Out of the data below, copy every line with the string "numbers".

╭─ RECORDS FOR THIS TASK

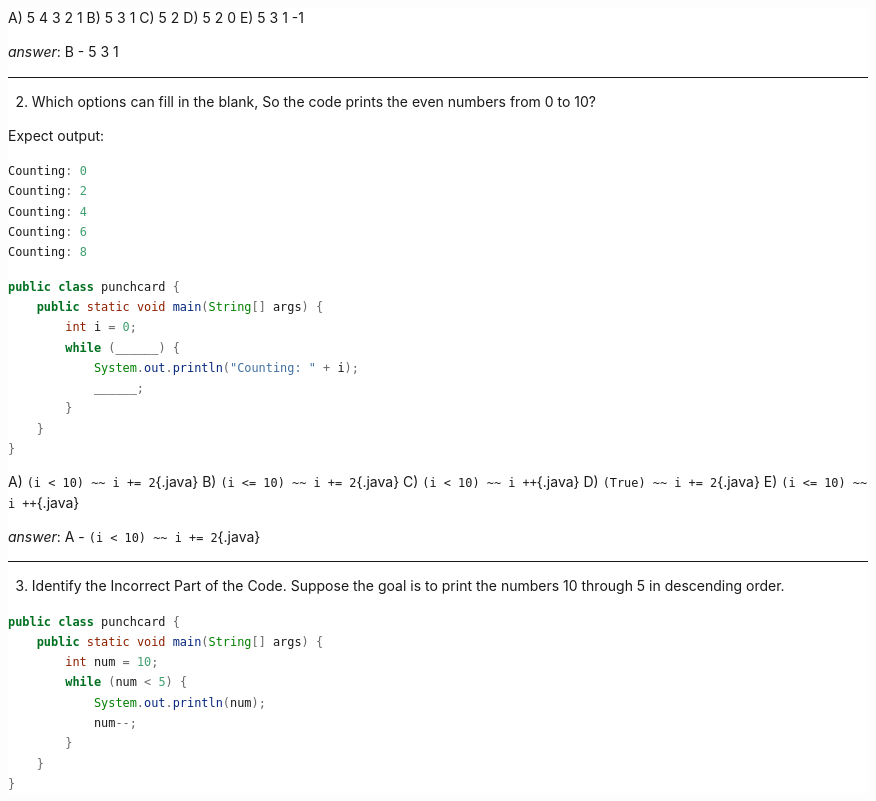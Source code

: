A) 5 4 3 2 1
B) 5 3 1
C) 5 2
D) 5 2 0
E) 5 3 1 -1

_answer_: B - 5 3 1

---

2. Which options can fill in the blank, So the code prints the even numbers from 0 to 10?

Expect output:

```java
Counting: 0
Counting: 2
Counting: 4
Counting: 6
Counting: 8
```

```java
public class punchcard {
	public static void main(String[] args) {
		int i = 0;
		while (______) {
			System.out.println("Counting: " + i);
			______;
		}
	}
}
```

A) `(i < 10) ~~ i += 2`{.java}
B) `(i <= 10) ~~ i += 2`{.java}
C) `(i < 10) ~~ i ++`{.java}
D) `(True) ~~ i += 2`{.java}
E) `(i <= 10) ~~ i ++`{.java}

_answer_: A - `(i < 10) ~~ i += 2`{.java}

---

3. Identify the Incorrect Part of the Code. Suppose the goal is to print
 the numbers 10 through 5 in descending order.

```java
public class punchcard {
	public static void main(String[] args) {
		int num = 10;
		while (num < 5) {
			System.out.println(num);
			num--;
		}
	}
}
```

╰─

### REPLY
2. Which options can fill in the blank, So the code prints the even numbers from 0 to 10?
 the numbers 10 through 5 in descending order.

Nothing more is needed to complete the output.